(Items listed in a dataset)
····················

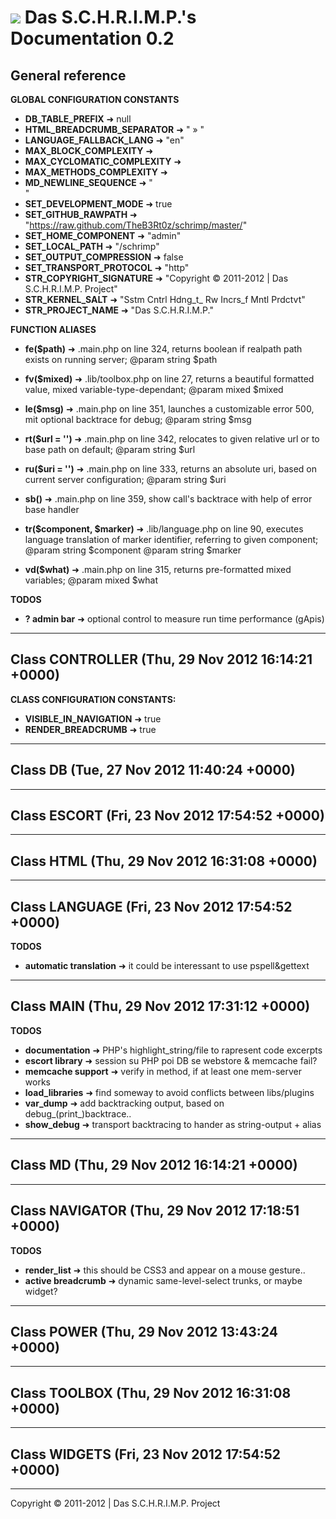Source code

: ![](https://raw.github.com/TheB3Rt0z/schrimp/master/.inc/img/schrimp_favicon_md.ico "") Das S.C.H.R.I.M.P.'s Documentation 0.2  
==============================================================================================================================  
  
  
  
General reference  
-----------------  
  
  
**GLOBAL CONFIGURATION CONSTANTS**  
  
- **DB_TABLE_PREFIX** &#10140; null
- **HTML_BREADCRUMB_SEPARATOR** &#10140; " &raquo; "
- **LANGUAGE_FALLBACK_LANG** &#10140; "en"
- **MAX_BLOCK_COMPLEXITY** &#10140; 
- **MAX_CYCLOMATIC_COMPLEXITY** &#10140; 
- **MAX_METHODS_COMPLEXITY** &#10140; 
- **MD_NEWLINE_SEQUENCE** &#10140; "  
"
- **SET_DEVELOPMENT_MODE** &#10140; true
- **SET_GITHUB_RAWPATH** &#10140; "https://raw.github.com/TheB3Rt0z/schrimp/master/"
- **SET_HOME_COMPONENT** &#10140; "admin"
- **SET_LOCAL_PATH** &#10140; "/schrimp"
- **SET_OUTPUT_COMPRESSION** &#10140; false
- **SET_TRANSPORT_PROTOCOL** &#10140; "http"
- **STR_COPYRIGHT_SIGNATURE** &#10140; "Copyright © 2011-2012 | Das S.C.H.R.I.M.P. Project"
- **STR_KERNEL_SALT** &#10140; "Sstm Cntrl Hdng_t_ Rw Incrs_f Mntl Prdctvt"
- **STR_PROJECT_NAME** &#10140; "Das S.C.H.R.I.M.P."
  
**FUNCTION ALIASES**  
  
- **fe($path)** &#10140; .main.php on line 324,
  returns boolean if realpath path exists on running server;
  @param string $path

- **fv($mixed)** &#10140; .lib/toolbox.php on line 27,
  returns a beautiful formatted value, mixed variable-type-dependant;
  @param mixed $mixed

- **le($msg)** &#10140; .main.php on line 351,
  launches a customizable error 500, mit optional backtrace for debug;
  @param string $msg

- **rt($url = '')** &#10140; .main.php on line 342,
  relocates to given relative url or to base path on default;
  @param string $url

- **ru($uri = '')** &#10140; .main.php on line 333,
  returns an absolute uri, based on current server configuration;
  @param string $uri

- **sb()** &#10140; .main.php on line 359,
  show call's backtrace with help of error base handler

- **tr($component, $marker)** &#10140; .lib/language.php on line 90,
  executes language translation of marker identifier, referring to given component;
  @param string $component
  @param string $marker

- **vd($what)** &#10140; .main.php on line 315,
  returns pre-formatted mixed variables;
  @param mixed $what

  
**TODOS**  
  
- **? admin bar** &#10140; optional control to measure run time performance (gApis)
  
  
***  
  
Class CONTROLLER (Thu, 29 Nov 2012 16:14:21 +0000)  
--------------------------------------------------  
  
  
**CLASS CONFIGURATION CONSTANTS:**  
  
- **VISIBLE_IN_NAVIGATION** &#10140; true
- **RENDER_BREADCRUMB** &#10140; true
  
***  
  
Class DB (Tue, 27 Nov 2012 11:40:24 +0000)  
------------------------------------------  
  
  
  
***  
  
Class ESCORT (Fri, 23 Nov 2012 17:54:52 +0000)  
----------------------------------------------  
  
  
  
***  
  
Class HTML (Thu, 29 Nov 2012 16:31:08 +0000)  
--------------------------------------------  
  
  
  
***  
  
Class LANGUAGE (Fri, 23 Nov 2012 17:54:52 +0000)  
------------------------------------------------  
  
  
**TODOS**  
  
- **automatic translation** &#10140; it could be interessant to use pspell&gettext
  
***  
  
Class MAIN (Thu, 29 Nov 2012 17:31:12 +0000)  
--------------------------------------------  
  
  
**TODOS**  
  
- **documentation** &#10140; PHP's highlight_string/file to rapresent code excerpts
- **escort library** &#10140; session su PHP poi DB se webstore & memcache fail?
- **memcache support** &#10140; verify in method, if at least one mem-server works
- **load_libraries** &#10140; find someway to avoid conflicts between libs/plugins
- **var_dump** &#10140; add backtracking output, based on debug_(print_)backtrace..
- **show_debug** &#10140; transport backtracing to hander as string-output + alias
  
***  
  
Class MD (Thu, 29 Nov 2012 16:14:21 +0000)  
------------------------------------------  
  
  
  
***  
  
Class NAVIGATOR (Thu, 29 Nov 2012 17:18:51 +0000)  
-------------------------------------------------  
  
  
**TODOS**  
  
- **render_list** &#10140; this should be CSS3 and appear on a mouse gesture..
- **active breadcrumb** &#10140; dynamic same-level-select trunks, or maybe widget?
  
***  
  
Class POWER (Thu, 29 Nov 2012 13:43:24 +0000)  
---------------------------------------------  
  
  
  
***  
  
Class TOOLBOX (Thu, 29 Nov 2012 16:31:08 +0000)  
-----------------------------------------------  
  
  
  
***  
  
Class WIDGETS (Fri, 23 Nov 2012 17:54:52 +0000)  
-----------------------------------------------  
  
  
  
***  
  




Copyright © 2011-2012 | Das S.C.H.R.I.M.P. Project  
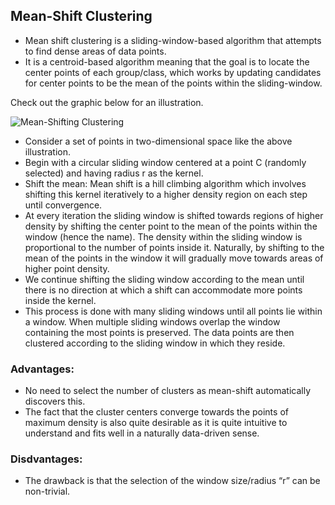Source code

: ## Mean-Shift Clustering

- Mean shift clustering is a sliding-window-based algorithm that attempts to find dense areas of data points. 
- It is a centroid-based algorithm meaning that the goal is to locate the center points of each group/class, which works by updating candidates for center points to be the mean of the points within the sliding-window. 
 
Check out the graphic below for an illustration.

![Mean-Shifting Clustering](https://github.com/pradeepsinngh/Machine-Learning-Notes/blob/master/17%20Clustering/data/Mean-Shifting%20.gif)

- Consider a set of points in two-dimensional space like the above illustration. 
- Begin with a circular sliding window centered at a point C (randomly selected) and having radius r as the kernel. 
- Shift the mean: Mean shift is a hill climbing algorithm which involves shifting this kernel iteratively to a higher density region on each step until convergence.
- At every iteration the sliding window is shifted towards regions of higher density by shifting the center point to the mean of the points within the window (hence the name). The density within the sliding window is proportional to the number of points inside it. Naturally, by shifting to the mean of the points in the window it will gradually move towards areas of higher point density.
- We continue shifting the sliding window according to the mean until there is no direction at which a shift can accommodate more points inside the kernel.
- This process is done with many sliding windows until all points lie within a window. When multiple sliding windows overlap the window containing the most points is preserved. The data points are then clustered according to the sliding window in which they reside.

### Advantages:
- No need to select the number of clusters as mean-shift automatically discovers this. 
- The fact that the cluster centers converge towards the points of maximum density is also quite desirable as it is quite intuitive to understand and fits well in a naturally data-driven sense.

### Disdvantages:
- The drawback is that the selection of the window size/radius “r” can be non-trivial.
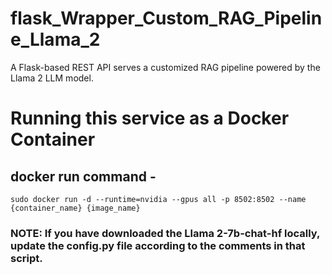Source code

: # flask_Wrapper_Custom_RAG_Pipeline_Llama_2
 A Flask-based REST API serves a customized RAG pipeline powered by the Llama 2 LLM model.

# Running this service as a Docker Container
 ## docker run command - 
    sudo docker run -d --runtime=nvidia --gpus all -p 8502:8502 --name {container_name} {image_name}

 ### <b>NOTE:</b> If you have downloaded the Llama 2-7b-chat-hf locally, update the config.py file according to the comments in that script.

····················

- _WORK TO BE COMPLETED_: Above are some records; copy each line there that contains "backtrace".

- _ANSWER AREA_:
  launches a customizable error 500, mit optional backtrace for debug;
  show call's backtrace with help of error base handler
- **var_dump** &#10140; add backtracking output, based on debug_(print_)backtrace..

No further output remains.